--- Supplied material ---
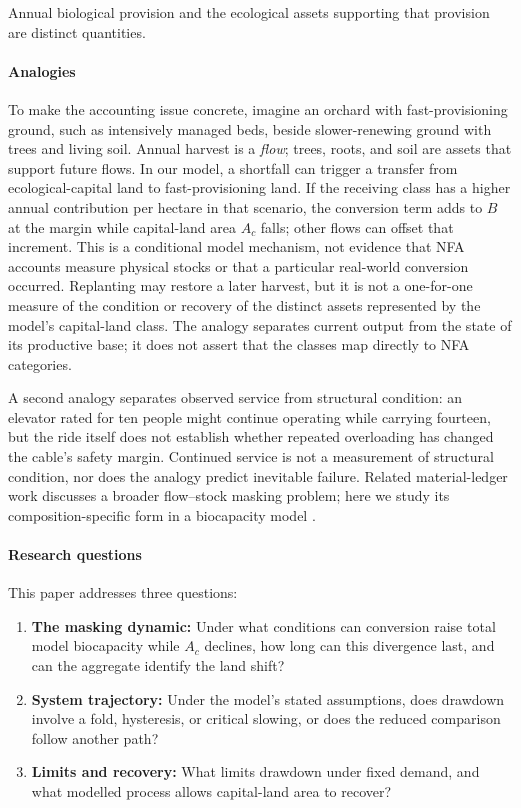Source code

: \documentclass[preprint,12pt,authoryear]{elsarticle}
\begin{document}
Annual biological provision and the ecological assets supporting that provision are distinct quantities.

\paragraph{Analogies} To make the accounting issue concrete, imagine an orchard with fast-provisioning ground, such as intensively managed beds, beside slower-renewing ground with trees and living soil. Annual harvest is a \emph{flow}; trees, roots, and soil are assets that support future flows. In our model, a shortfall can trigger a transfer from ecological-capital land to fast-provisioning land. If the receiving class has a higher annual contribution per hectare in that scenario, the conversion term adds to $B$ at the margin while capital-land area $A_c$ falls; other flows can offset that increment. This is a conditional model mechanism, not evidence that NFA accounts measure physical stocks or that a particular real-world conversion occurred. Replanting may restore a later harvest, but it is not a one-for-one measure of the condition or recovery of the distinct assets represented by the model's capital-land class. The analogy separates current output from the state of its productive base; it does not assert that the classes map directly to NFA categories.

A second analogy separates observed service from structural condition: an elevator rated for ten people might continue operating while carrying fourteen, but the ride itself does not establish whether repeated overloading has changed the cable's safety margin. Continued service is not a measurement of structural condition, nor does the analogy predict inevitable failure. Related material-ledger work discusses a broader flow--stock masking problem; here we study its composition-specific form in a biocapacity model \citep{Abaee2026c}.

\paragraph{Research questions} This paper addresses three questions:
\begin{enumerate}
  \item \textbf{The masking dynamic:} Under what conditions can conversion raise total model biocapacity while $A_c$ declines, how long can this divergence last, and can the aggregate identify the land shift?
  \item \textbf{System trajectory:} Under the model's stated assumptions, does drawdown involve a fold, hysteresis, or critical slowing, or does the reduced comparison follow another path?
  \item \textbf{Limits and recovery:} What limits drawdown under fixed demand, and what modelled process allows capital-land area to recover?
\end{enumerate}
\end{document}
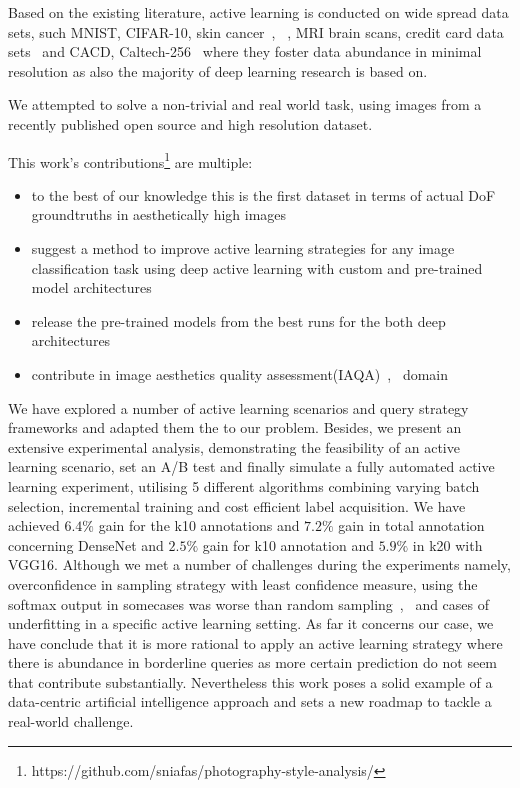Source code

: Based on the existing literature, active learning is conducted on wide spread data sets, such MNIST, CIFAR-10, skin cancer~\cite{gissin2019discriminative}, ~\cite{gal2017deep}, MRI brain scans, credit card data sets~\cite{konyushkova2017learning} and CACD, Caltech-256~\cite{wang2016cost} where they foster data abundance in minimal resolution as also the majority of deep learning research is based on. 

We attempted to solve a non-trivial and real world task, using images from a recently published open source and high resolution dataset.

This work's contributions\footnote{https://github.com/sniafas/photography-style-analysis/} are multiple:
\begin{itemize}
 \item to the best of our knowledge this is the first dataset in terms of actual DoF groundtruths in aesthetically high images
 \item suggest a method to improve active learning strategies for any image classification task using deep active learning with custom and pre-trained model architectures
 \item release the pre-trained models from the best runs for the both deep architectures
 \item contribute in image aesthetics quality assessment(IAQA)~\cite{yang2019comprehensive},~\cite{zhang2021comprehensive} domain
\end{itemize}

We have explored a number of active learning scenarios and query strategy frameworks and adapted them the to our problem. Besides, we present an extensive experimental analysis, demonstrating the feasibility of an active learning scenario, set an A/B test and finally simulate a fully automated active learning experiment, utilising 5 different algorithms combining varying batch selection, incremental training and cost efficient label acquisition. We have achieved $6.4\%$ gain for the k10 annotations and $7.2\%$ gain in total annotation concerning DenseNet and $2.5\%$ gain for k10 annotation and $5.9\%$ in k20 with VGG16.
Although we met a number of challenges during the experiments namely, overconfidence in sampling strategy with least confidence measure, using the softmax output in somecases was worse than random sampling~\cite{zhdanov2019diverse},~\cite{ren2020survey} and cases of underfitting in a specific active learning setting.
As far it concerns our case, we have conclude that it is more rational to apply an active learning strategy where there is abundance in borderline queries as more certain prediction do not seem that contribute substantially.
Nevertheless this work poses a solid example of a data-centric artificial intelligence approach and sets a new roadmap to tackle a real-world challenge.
---
--- Supplied material ---
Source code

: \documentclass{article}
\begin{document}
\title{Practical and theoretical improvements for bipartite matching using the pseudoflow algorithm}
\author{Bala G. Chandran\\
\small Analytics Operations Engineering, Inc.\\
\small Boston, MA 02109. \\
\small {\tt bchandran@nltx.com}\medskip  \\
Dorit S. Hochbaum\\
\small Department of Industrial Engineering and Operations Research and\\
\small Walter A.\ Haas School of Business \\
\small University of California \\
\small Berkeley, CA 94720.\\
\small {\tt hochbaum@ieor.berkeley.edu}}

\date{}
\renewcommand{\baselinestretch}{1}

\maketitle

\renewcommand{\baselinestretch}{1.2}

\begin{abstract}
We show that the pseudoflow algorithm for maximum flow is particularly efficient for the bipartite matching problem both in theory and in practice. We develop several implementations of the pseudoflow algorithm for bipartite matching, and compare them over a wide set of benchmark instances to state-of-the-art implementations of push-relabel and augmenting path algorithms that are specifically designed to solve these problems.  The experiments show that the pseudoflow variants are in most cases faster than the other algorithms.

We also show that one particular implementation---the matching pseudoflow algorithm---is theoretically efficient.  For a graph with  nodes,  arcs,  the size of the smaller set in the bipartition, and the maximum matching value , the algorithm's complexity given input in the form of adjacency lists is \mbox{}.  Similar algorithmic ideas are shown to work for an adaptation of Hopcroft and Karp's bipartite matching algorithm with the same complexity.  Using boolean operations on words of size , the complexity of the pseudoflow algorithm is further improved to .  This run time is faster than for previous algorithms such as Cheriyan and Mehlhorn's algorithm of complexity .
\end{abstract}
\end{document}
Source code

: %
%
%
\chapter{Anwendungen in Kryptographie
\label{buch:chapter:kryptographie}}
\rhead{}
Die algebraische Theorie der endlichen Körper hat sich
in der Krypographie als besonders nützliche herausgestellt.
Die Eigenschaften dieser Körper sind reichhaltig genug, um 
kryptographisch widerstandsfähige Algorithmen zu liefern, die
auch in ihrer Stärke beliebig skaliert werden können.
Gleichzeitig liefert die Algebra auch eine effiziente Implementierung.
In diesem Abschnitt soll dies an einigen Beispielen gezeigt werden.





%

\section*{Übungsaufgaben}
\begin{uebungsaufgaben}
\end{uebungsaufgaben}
---
Activity: Look back at the entries above. Retype the line with "Die algebraische Theorie", the line with "kryptographisch widerstandsfähige Algorithmen", and all lines in between.

Written answer:
Die algebraische Theorie der endlichen Körper hat sich
in der Krypographie als besonders nützliche herausgestellt.
Die Eigenschaften dieser Körper sind reichhaltig genug, um 
kryptographisch widerstandsfähige Algorithmen zu liefern, die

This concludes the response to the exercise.